Además Píter, el amigable vecino siempre dispuesto a ayudarla, reacciona contra ella cuando más apoyo necesita como consecuencia de un incidente con el perro, que ya había empezado a darle a Nat alguna muestra de cariño. Aparte, tenemos a la familia modélica que ha heredado la casa de la parcela aledaña. Una familia en apariencia perfecta que, sin embargo, puede convertirse en diábolica en cuestión de segundos. Otros personajes que intervienen en la trama son el matrimonio de ancianos, abandonados por su hijo, que sobreviven cada día a pesar de la demencia de ella y la incipiente ceguera de él. Es destacable, sobre todo, la presencia de la mujer, Roberta, la antigua maestra del pueblo, que le insiste siempre a Nat, con frases que aparentemente carecen de lógica, en la falta de comprensión entre unos y otros dentro del microcosmos hostil que es La Escapa.
El lenguaje, la comunicación, resultan esenciales en el desarrollo de los personajes. Nat está constantemente intentando entender el mundo que de repente se ha convertido en su hábitat, pero al que no es capaz de acoplarse, quizás porque ni quiere ni puede. Y ya dijo Darwin que no sobreviven las especies más fuertes ni las más inteligentes, sino las que mejor se adaptan a los cambios de su entorno. Nat, no se siente fuerte y va poco a poco perdiendo la batalla de la adaptación y la aceptación de su persona, reencarnando un proceso de desromantización del mundo rural en toda regla, en un momento como el actual en el que nos parece que todas las soluciones a nuestros problema están en el abandono de la vida urbanita frente a la idealizada vida rural.

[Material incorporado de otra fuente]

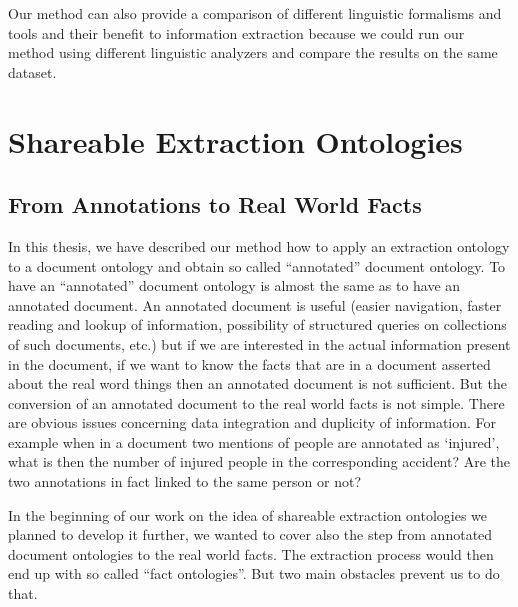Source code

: Our method can also provide a comparison of different linguistic formalisms and tools and their benefit to information extraction because we could run our method using different linguistic analyzers and compare the results on the same dataset.


\section{Shareable Extraction Ontologies} 

\subsection{From Annotations to Real World Facts} \label{sec:onto_discuss}


In this thesis, we have described our method how to apply an extraction ontology to a document ontology and obtain so called ``annotated'' document ontology. To have an ``annotated'' document ontology is almost the same as to have an annotated document. An annotated document is useful (easier navigation, faster reading and lookup of information, possibility of structured queries on collections of such documents, etc.) but if we are interested in the actual information present in the document, if we want to know the facts that are in a document asserted about the real word things then an annotated document is not sufficient. But the conversion of an annotated document to the real world facts is not simple.
There are obvious issues concerning data integration and duplicity of information. For example when in a document two mentions of people are annotated as `injured', what is then the number of injured people in the corresponding accident? Are the two annotations in fact linked to the same person or not?

In the beginning of our work on the idea of shareable extraction ontologies we planned to develop it further, we wanted to cover also the step from annotated document ontologies to the real world facts. The extraction process would then end up with so called ``fact ontologies''. But two main obstacles prevent us to do that.

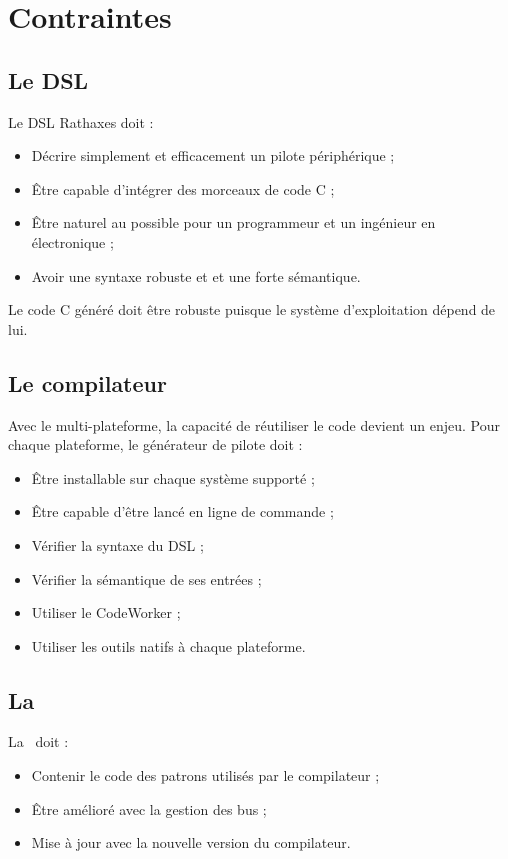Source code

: \section{Contraintes}

\subsection{Le DSL}

Le DSL Rathaxes doit :
\begin{itemize}
\item Décrire simplement et efficacement un pilote périphérique ;
\item Être capable d'intégrer des morceaux de code C ;
\item Être naturel au possible pour un programmeur et un ingénieur en
électronique ;
\item Avoir une syntaxe robuste et et une forte sémantique.
\end{itemize}

Le code C généré doit être robuste puisque le système d'exploitation dépend de lui.

\subsection{Le compilateur}

Avec le multi-plateforme, la capacité de réutiliser le code devient un enjeu.
Pour chaque plateforme, le générateur de pilote doit :
\begin{itemize}
\item Être installable sur chaque système supporté ;
\item Être capable d'être lancé en ligne de commande ;
\item Vérifier la syntaxe du DSL ;
\item Vérifier la sémantique de ses entrées ;
\item Utiliser le CodeWorker\cite{CodeWorker} ;
\item Utiliser les outils natifs \`a chaque plateforme.
\end{itemize}

\subsection{La \BL}

La \BL\ doit :
\begin{itemize}
\item Contenir le code des patrons utilisés par le compilateur ;
\item Être amélioré avec la gestion des bus ;
\item Mise \`a jour avec la nouvelle version du compilateur.
\end{itemize}

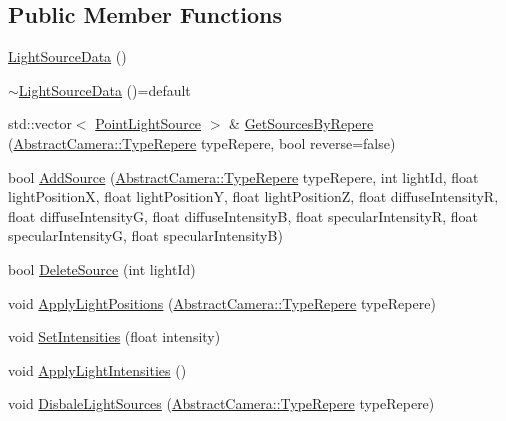 \subsection*{Public Member Functions}
\begin{DoxyCompactItemize}
\item 
\hyperlink{struct_light_source_data_a0862cd4423045f379a724594f5a7f7f2}{Light\+Source\+Data} ()
\item 
\hyperlink{struct_light_source_data_a6b7b1d0213c0aa6eccf9a521794aca9f}{$\sim$\+Light\+Source\+Data} ()=default
\item 
std\+::vector$<$ \hyperlink{struct_light_source_data_1_1_point_light_source}{Point\+Light\+Source} $>$ \& \hyperlink{struct_light_source_data_a4243a55e8ef7a65d58403bc7be09e7db}{Get\+Sources\+By\+Repere} (\hyperlink{class_abstract_camera_a4d3cc29d2eb150eada1bb387648eae98}{Abstract\+Camera\+::\+Type\+Repere} type\+Repere, bool reverse=false)
\item 
bool \hyperlink{struct_light_source_data_a575b34d80813c9057e8e4bdbc60e53c1}{Add\+Source} (\hyperlink{class_abstract_camera_a4d3cc29d2eb150eada1bb387648eae98}{Abstract\+Camera\+::\+Type\+Repere} type\+Repere, int light\+Id, float light\+PositionX, float light\+PositionY, float light\+PositionZ, float diffuse\+IntensityR, float diffuse\+IntensityG, float diffuse\+IntensityB, float specular\+IntensityR, float specular\+IntensityG, float specular\+IntensityB)
\item 
bool \hyperlink{struct_light_source_data_a586f688bed495b5e65c44a7abb3a4aa5}{Delete\+Source} (int light\+Id)
\item 
void \hyperlink{struct_light_source_data_a3e8626770e095c13a5516d98e4fe4979}{Apply\+Light\+Positions} (\hyperlink{class_abstract_camera_a4d3cc29d2eb150eada1bb387648eae98}{Abstract\+Camera\+::\+Type\+Repere} type\+Repere)
\item 
void \hyperlink{struct_light_source_data_a1a6b5906207c5db3d0b31b39df05ee2d}{Set\+Intensities} (float intensity)
\item 
void \hyperlink{struct_light_source_data_a9127f39068b76f1f68e86d8f393f5bb8}{Apply\+Light\+Intensities} ()
\item 
void \hyperlink{struct_light_source_data_a2544f01b74dd0fb023b9edbee74181f8}{Disbale\+Light\+Sources} (\hyperlink{class_abstract_camera_a4d3cc29d2eb150eada1bb387648eae98}{Abstract\+Camera\+::\+Type\+Repere} type\+Repere)
\end{DoxyCompactItemize}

En consecuencia, respecto a la cuestión ¿el medio hace al hombre o es el hombre el que hace al medio? Sara Mesa parece situarse en el segundo bando, pues los lazos de difidencia y egoísmo que determinan la idiosincrasia de un lugar son producto de las acciones cotidianas de sus habitantes. Somos nosotros con nuestros actos los que revestimos los espacios de mayor o menor habitabilidad. No obstante, la autora le regala a la protagonista en la escena final un hilito de paz, una pequeña victoria que arroja un poco de luz y esclarece el polvoroso camino que ha recorrido hasta ese momento.